Task requirements:
For the records that follow, return only the count of lines containing the string "Department".

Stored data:
..........

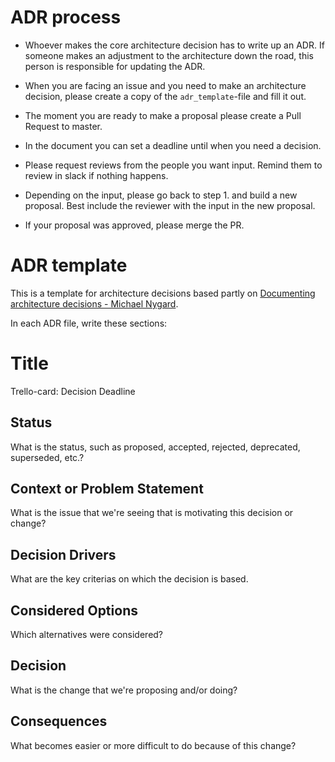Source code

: # ADR process

- Whoever makes the core architecture decision has to write up an ADR. If someone makes an adjustment to the architecture down the road, this person is responsible for updating the ADR.

- When you are facing an issue and you need to make an architecture decision, please create a copy of the `adr_template`-file and fill it out.
- The moment you are ready to make a proposal please create a Pull Request to master.
- In the document you can set a deadline until when you need a decision.
- Please request reviews from the people you want input. Remind them to review in slack if nothing happens.
- Depending on the input, please go back to step 1. and build a new proposal. Best include the reviewer with the input in the new proposal.
- If your proposal was approved, please merge the PR.

# ADR template

This is a template for architecture decisions based partly on [Documenting architecture decisions - Michael Nygard](http://thinkrelevance.com/blog/2011/11/15/documenting-architecture-decisions).

In each ADR file, write these sections:

# Title

Trello-card:
Decision Deadline

## Status

What is the status, such as proposed, accepted, rejected, deprecated, superseded, etc.?

## Context or Problem Statement

What is the issue that we're seeing that is motivating this decision or change?

## Decision Drivers

What are the key criterias on which the decision is based.

## Considered Options

Which alternatives were considered?

## Decision

What is the change that we're proposing and/or doing?

## Consequences

What becomes easier or more difficult to do because of this change?
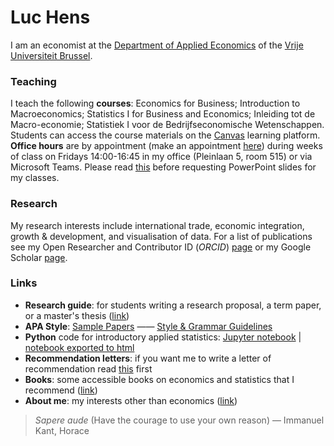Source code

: # Luc Hens

I am an economist at the [Department of Applied Economics](https://www.vub.be/en/research/applied-economics#applied-economics) of the [Vrije Universiteit Brussel](http://www.vub.ac.be).
<!-- [Department of Applied Economics](http://research.vub.ac.be/applied-economics) -->

### Teaching
I teach the following **courses**: Economics for Business; Introduction to Macroeconomics; Statistics I for Business and Economics; Inleiding tot de Macro-economie; Statistiek I voor de Bedrijfseconomische Wetenschappen. Students can access the course materials on the [Canvas](https://canvas.vub.be/) learning platform. **Office hours** are by appointment (make an appointment [here](https://calendly.com/luc-hens/)) during weeks of class on Fridays 14:00-16:45 in my office (Pleinlaan 5, room 515) or via Microsoft Teams. Please read [this](https://www.wired.com/2003/09/ppt2/) before requesting PowerPoint slides for my classes.
        
### Research
My research interests include international trade, economic integration, growth &amp; development, and visualisation of data. For a list of publications see my Open Researcher and Contributor ID (*ORCID*) [page](https://orcid.org/0000-0003-4881-9317) or my Google Scholar [page](https://scholar.google.com/citations?user=x_S_UmwAAAAJ&hl=en).

### Links
* **Research guide**: for students writing a research proposal, a term paper, or a master's thesis ([link](guide.html))
* **APA Style**:  [Sample Papers](https://apastyle.apa.org/style-grammar-guidelines/paper-format/sample-papers)  &mdash;&mdash; [Style &amp; Grammar Guidelines](https://apastyle.apa.org/style-grammar-guidelines)
* **Python** code for introductory applied statistics: [Jupyter notebook](Statistics-I-using-Python.ipynb) | [notebook exported to html](Statistics-I-using-Python.html) 
* **Recommendation letters**: if you want me to write a letter of recommendation read [this](recommendation.html) first 
* **Books**: some accessible books on economics and statistics that I recommend  ([link](book-recommendations.html))
* **About me**: my interests other than economics ([link](about-me.html))

> *Sapere aude* (Have the courage to use your own reason) &mdash; Immanuel Kant,  Horace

..........

Written response:
2